▸ EXERCISE GOAL:
Find every line in the records below that holds the word "desire" and copy it.

▸ RAW DATA:
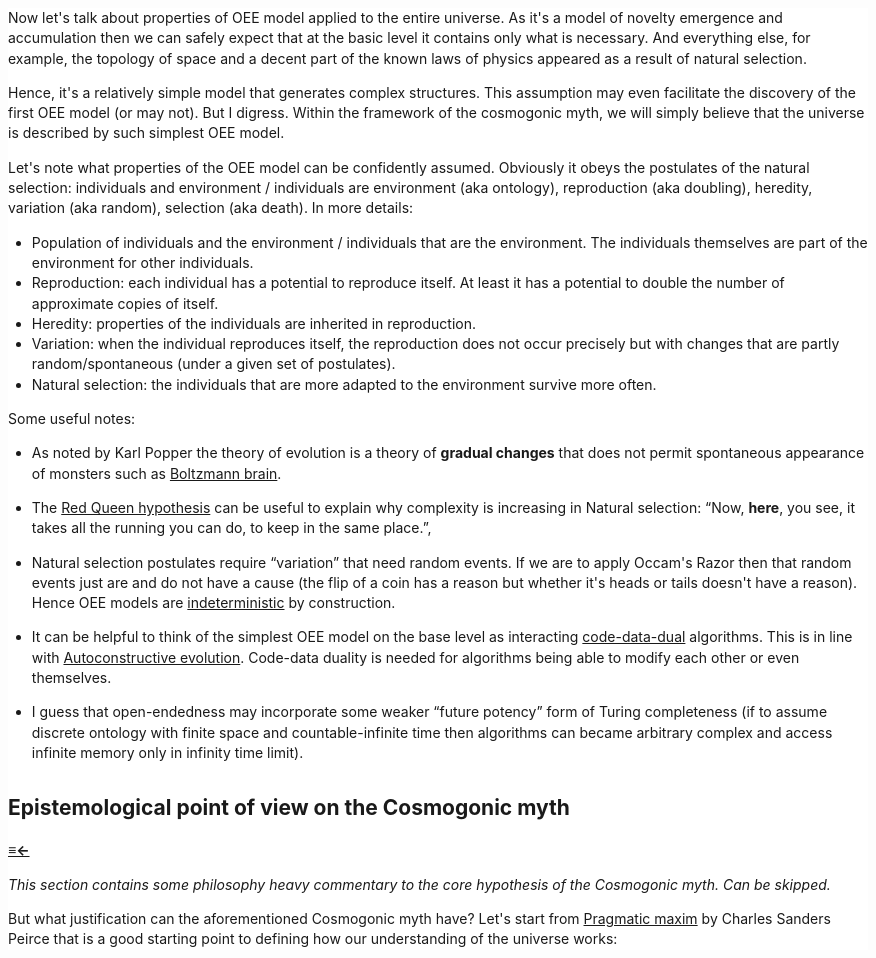 Now let's talk about properties of OEE model applied to the entire universe. As it's a model of novelty emergence and accumulation then we can safely expect that at the basic level it contains only what is necessary. And everything else, for example, the topology of space and a decent part of the known laws of physics appeared as a result of natural selection.

Hence, it's a relatively simple model that generates complex structures. This assumption may even facilitate the discovery of the first OEE model (or may not). But I digress. Within the framework of the cosmogonic myth, we will simply believe that the universe is described by such simplest OEE model.

Let's note what properties of the OEE model can be confidently assumed. Obviously it obeys the postulates of the natural selection: individuals and environment / individuals are environment (aka ontology), reproduction (aka doubling), heredity, variation (aka random), selection (aka death). In more details:

* Population of individuals and the environment / individuals that are the environment. The individuals themselves are part of the environment for other individuals.
* Reproduction: each individual has a potential to reproduce itself. At least it has a potential to double the number of approximate copies of itself.
* Heredity: properties of the individuals are inherited in reproduction.
* Variation: when the individual reproduces itself, the reproduction does not occur precisely but with changes that are partly random/spontaneous (under a given set of postulates).
* Natural selection: the individuals that are more adapted to the environment survive more often.

Some useful notes:

* As noted by Karl Popper the theory of evolution is a theory of **gradual changes** that does not permit spontaneous appearance of monsters such as [Boltzmann brain](https://en.wikipedia.org/wiki/Boltzmann_brain).
* The [Red Queen hypothesis](https://en.wikipedia.org/wiki/Red_Queen_hypothesis) can be useful to explain why complexity is increasing in Natural selection: “Now, **here**, you see, it takes all the running you can do, to keep in the same place.”,
* Natural selection postulates require “variation” that need random events. If we are to apply Occam's Razor then that random events just are and do not have a cause (the flip of a coin has a reason but whether it's heads or tails doesn't have a reason). Hence OEE models are [indeterministic](https://en.wikipedia.org/wiki/Indeterminism) by construction.

* It can be helpful to think of the simplest OEE model on the base level as interacting [code-data-dual](https://en.wikipedia.org/wiki/Code_as_data) algorithms. This is in line with [Autoconstructive evolution](https://en.wikipedia.org/wiki/Autoconstructive_evolution). Code-data duality is needed for algorithms being able to modify each other or even themselves.
* I guess that open-endedness may incorporate some weaker “future potency” form of Turing completeness (if to assume discrete ontology with finite space and countable-infinite time then algorithms can became arbitrary complex and access infinite memory only in infinity time limit).


Epistemological point of view on the Cosmogonic myth
----------------------------------------------------

**[≡←][toc]**

*This section contains some philosophy heavy commentary to the core hypothesis of the Cosmogonic myth. Can be skipped.*

But what justification can the aforementioned Cosmogonic myth have? Let's start from [Pragmatic maxim](https://en.wikipedia.org/wiki/Pragmatic_maxim) by Charles Sanders Peirce that is a good starting point to defining how our understanding of the universe works:


[toc]: #contents
[myth-details]: #cosmogonic-myth-from-darwinian-natural-selection-in-details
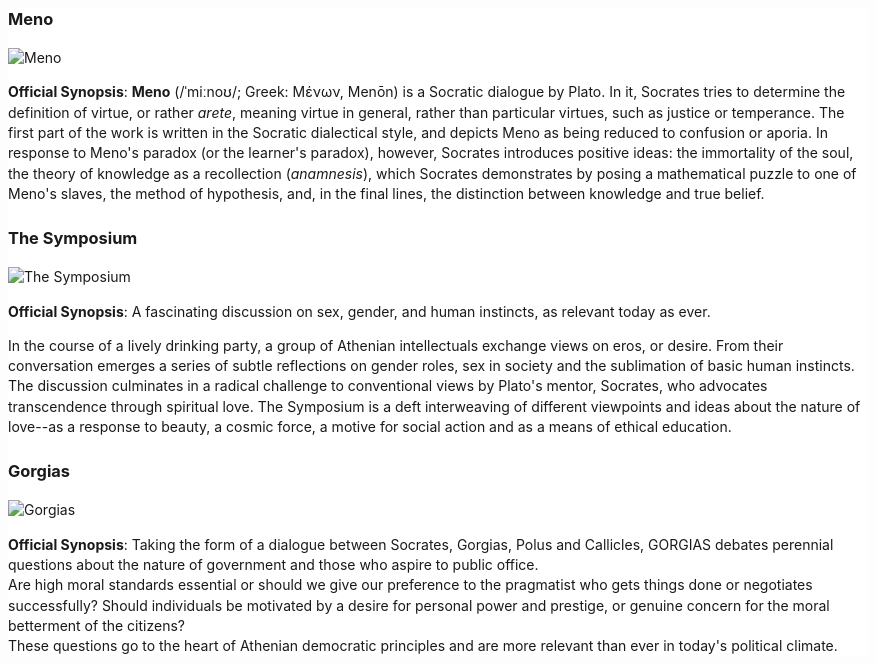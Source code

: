 ### Meno

![Meno](https://images-na.ssl-images-amazon.com/images/I/51yEgcJc00L._SX331_BO1,204,203,200_.jpg)

**Official Synopsis**: **Meno** (/ˈmiːnoʊ/; Greek: Μένων, Menōn) is a Socratic dialogue by Plato. In it, Socrates tries to determine the definition of virtue, or rather _arete_, meaning virtue in general, rather than particular virtues, such as justice or temperance. The first part of the work is written in the Socratic dialectical style, and depicts Meno as being reduced to confusion or aporia. In response to Meno's paradox (or the learner's paradox), however, Socrates introduces positive ideas: the immortality of the soul, the theory of knowledge as a recollection (_anamnesis_), which Socrates demonstrates by posing a mathematical puzzle to one of Meno's slaves, the method of hypothesis, and, in the final lines, the distinction between knowledge and true belief.

### The Symposium

![The Symposium](https://i.gr-assets.com/images/S/compressed.photo.goodreads.com/books/1520522475l/81779.jpg)

**Official Synopsis**: A fascinating discussion on sex, gender, and human instincts, as relevant today as ever.

In the course of a lively drinking party, a group of Athenian intellectuals exchange views on eros, or desire. From their conversation emerges a series of subtle reflections on gender roles, sex in society and the sublimation of basic human instincts. The discussion culminates in a radical challenge to conventional views by Plato's mentor, Socrates, who advocates transcendence through spiritual love. The Symposium is a deft interweaving of different viewpoints and ideas about the nature of love--as a response to beauty, a cosmic force, a motive for social action and as a means of ethical education.

### Gorgias

![Gorgias](https://images-na.ssl-images-amazon.com/images/I/41sq-4jjLvL._SX313_BO1,204,203,200_.jpg)

**Official Synopsis**: Taking the form of a dialogue between Socrates, Gorgias, Polus and Callicles, GORGIAS debates perennial questions about the nature of government and those who aspire to public office.  
Are high moral standards essential or should we give our preference to the pragmatist who gets things done or negotiates successfully? Should individuals be motivated by a desire for personal power and prestige, or genuine concern for the moral betterment of the citizens?  
These questions go to the heart of Athenian democratic principles and are more relevant than ever in today's political climate.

▸ RESPONSE TO THIS TASK:
In the course of a lively drinking party, a group of Athenian intellectuals exchange views on eros, or desire. From their conversation emerges a series of subtle reflections on gender roles, sex in society and the sublimation of basic human instincts. The discussion culminates in a radical challenge to conventional views by Plato's mentor, Socrates, who advocates transcendence through spiritual love. The Symposium is a deft interweaving of different viewpoints and ideas about the nature of love--as a response to beauty, a cosmic force, a motive for social action and as a means of ethical education.
Are high moral standards essential or should we give our preference to the pragmatist who gets things done or negotiates successfully? Should individuals be motivated by a desire for personal power and prestige, or genuine concern for the moral betterment of the citizens?  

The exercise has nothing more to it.